Input for this task START

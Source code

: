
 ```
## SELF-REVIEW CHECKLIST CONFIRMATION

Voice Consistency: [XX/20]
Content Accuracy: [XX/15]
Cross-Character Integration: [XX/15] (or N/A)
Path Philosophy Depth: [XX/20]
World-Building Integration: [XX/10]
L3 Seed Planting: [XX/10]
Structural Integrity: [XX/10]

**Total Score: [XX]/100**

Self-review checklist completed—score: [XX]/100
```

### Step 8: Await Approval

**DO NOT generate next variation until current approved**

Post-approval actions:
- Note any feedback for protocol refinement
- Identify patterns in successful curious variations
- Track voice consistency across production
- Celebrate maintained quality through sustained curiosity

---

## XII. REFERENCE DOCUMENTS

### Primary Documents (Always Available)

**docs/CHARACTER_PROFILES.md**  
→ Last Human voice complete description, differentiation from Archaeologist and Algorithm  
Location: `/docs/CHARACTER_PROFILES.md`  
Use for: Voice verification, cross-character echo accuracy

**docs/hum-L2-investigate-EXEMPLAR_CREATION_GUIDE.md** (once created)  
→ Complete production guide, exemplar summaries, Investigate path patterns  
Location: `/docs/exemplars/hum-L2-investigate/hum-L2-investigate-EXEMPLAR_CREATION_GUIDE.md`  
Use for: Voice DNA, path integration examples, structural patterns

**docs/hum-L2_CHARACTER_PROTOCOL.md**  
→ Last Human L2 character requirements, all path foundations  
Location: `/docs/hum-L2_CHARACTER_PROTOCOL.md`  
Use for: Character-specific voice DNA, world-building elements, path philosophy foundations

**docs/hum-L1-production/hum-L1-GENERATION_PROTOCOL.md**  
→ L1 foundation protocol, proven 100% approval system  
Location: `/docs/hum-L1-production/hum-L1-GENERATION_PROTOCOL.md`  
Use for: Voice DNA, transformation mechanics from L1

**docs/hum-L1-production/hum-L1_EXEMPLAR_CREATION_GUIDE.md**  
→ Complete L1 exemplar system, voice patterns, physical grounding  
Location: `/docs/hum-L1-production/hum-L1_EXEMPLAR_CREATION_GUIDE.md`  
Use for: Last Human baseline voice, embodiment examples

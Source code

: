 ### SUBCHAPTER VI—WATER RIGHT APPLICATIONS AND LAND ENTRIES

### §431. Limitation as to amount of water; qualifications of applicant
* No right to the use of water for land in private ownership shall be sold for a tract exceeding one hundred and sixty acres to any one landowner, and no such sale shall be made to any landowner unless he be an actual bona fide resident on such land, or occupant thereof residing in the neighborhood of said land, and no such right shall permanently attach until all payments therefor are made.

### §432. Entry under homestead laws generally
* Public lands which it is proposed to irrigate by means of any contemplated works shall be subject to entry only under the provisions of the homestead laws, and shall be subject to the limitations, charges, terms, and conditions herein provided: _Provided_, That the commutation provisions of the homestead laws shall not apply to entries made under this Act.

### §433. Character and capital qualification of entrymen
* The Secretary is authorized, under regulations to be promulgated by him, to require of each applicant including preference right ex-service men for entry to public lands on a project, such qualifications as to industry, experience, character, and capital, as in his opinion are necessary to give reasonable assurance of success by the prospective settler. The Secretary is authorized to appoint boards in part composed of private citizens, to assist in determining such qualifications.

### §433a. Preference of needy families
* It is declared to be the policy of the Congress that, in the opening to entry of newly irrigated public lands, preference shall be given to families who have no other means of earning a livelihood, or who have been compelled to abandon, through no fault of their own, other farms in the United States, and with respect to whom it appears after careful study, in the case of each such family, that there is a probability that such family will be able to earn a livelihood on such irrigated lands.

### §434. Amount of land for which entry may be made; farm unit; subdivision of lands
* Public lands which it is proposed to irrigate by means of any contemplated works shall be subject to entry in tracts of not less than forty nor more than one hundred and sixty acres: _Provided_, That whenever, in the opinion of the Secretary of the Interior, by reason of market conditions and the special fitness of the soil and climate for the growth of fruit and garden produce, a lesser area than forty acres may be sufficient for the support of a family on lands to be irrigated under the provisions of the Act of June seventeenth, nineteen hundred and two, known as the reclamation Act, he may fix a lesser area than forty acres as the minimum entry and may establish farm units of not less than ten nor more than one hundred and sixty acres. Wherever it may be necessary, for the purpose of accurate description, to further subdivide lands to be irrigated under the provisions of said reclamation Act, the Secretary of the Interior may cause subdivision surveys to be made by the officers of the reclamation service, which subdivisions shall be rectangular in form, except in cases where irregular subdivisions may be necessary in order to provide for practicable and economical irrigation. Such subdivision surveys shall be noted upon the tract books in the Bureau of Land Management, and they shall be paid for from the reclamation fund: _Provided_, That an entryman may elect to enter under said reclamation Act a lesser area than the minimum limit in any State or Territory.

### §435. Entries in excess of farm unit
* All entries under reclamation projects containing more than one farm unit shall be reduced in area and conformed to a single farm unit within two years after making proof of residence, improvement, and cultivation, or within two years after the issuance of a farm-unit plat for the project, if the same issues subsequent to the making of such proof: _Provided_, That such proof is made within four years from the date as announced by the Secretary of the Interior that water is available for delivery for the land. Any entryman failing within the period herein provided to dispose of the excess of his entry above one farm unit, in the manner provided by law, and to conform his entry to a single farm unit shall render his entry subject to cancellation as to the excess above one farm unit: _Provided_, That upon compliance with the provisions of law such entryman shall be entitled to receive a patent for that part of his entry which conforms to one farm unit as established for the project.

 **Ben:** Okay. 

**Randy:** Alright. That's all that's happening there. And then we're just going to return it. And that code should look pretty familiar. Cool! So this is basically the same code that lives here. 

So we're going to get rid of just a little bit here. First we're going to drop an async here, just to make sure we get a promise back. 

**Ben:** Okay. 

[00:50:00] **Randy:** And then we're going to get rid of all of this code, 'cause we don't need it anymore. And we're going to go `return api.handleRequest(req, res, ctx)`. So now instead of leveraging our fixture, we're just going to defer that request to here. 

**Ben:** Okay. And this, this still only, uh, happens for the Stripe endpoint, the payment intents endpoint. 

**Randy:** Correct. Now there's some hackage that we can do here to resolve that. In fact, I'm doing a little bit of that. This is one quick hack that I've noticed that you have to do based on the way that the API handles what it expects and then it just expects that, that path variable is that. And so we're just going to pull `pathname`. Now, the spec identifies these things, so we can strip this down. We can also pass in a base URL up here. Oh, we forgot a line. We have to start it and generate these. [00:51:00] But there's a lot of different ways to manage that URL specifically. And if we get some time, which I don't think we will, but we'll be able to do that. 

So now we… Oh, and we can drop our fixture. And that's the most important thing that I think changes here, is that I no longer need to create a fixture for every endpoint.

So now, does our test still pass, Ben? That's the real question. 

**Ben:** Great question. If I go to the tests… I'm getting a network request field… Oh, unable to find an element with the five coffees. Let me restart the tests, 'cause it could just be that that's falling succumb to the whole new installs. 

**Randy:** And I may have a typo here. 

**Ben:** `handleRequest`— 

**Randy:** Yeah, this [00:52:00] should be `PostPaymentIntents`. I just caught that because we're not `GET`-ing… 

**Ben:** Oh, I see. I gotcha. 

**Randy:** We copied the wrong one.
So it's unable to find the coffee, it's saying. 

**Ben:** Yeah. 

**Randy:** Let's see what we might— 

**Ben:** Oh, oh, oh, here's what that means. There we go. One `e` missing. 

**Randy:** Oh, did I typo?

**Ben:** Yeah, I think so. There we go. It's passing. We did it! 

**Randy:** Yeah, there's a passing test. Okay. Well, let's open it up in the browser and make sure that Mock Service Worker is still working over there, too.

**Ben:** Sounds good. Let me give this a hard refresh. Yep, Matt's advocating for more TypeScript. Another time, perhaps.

Input for this task END

• **Task to complete**
Look through the material above for the word "generate" and copy every line that has it.

• **Answer area**
**DO NOT generate next variation until current approved**
**Randy:** Correct. Now there's some hackage that we can do here to resolve that. In fact, I'm doing a little bit of that. This is one quick hack that I've noticed that you have to do based on the way that the API handles what it expects and then it just expects that, that path variable is that. And so we're just going to pull `pathname`. Now, the spec identifies these things, so we can strip this down. We can also pass in a base URL up here. Oh, we forgot a line. We have to start it and generate these. [00:51:00] But there's a lot of different ways to manage that URL specifically. And if we get some time, which I don't think we will, but we'll be able to do that. 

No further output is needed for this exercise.